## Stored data
* * *

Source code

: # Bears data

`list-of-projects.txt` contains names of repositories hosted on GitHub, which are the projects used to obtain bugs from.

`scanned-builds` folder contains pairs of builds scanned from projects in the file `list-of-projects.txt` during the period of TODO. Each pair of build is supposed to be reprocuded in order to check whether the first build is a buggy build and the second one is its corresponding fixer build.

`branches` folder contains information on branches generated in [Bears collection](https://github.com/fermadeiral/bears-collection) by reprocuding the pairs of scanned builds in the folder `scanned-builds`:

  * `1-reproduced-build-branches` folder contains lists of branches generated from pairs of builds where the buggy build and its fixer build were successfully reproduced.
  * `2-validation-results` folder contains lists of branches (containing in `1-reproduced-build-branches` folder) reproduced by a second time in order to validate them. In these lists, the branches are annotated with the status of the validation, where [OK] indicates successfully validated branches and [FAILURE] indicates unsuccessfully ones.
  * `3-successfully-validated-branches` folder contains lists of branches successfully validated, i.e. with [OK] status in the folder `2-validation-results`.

* * *

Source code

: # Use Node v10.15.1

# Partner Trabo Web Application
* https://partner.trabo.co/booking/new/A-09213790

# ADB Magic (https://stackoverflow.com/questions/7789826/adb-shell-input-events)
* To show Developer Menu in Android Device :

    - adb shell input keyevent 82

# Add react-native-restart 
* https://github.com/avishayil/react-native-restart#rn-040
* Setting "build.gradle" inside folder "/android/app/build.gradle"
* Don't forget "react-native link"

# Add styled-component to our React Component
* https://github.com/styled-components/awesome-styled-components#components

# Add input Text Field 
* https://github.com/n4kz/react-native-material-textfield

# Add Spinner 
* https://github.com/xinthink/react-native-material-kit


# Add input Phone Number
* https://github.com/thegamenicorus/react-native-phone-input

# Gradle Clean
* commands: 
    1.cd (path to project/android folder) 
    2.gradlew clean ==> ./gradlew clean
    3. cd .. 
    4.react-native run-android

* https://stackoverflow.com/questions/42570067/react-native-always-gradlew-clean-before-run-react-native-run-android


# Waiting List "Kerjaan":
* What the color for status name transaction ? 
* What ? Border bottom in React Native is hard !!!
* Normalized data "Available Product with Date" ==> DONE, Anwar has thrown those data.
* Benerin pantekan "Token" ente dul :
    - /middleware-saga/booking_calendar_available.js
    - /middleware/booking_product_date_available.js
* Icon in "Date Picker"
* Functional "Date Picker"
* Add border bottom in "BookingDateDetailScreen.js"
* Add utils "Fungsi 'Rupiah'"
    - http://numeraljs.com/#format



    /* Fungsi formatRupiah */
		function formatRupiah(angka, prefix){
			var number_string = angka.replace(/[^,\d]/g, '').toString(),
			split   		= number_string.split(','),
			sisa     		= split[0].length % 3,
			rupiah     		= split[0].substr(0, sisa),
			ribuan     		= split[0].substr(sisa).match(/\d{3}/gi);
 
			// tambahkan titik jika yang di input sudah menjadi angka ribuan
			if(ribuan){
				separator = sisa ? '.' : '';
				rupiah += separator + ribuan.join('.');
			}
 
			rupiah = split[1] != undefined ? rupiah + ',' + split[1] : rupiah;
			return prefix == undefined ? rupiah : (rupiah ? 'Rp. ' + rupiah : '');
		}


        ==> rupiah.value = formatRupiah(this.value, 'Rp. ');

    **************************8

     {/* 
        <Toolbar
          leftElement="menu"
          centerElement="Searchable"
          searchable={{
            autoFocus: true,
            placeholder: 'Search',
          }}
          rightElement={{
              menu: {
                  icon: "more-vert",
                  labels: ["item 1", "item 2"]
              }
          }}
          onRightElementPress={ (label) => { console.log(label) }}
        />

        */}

* * *

Each line above that contains the word "middleware" must be copied.

## The completed task
    - /middleware-saga/booking_calendar_available.js
    - /middleware/booking_product_date_available.js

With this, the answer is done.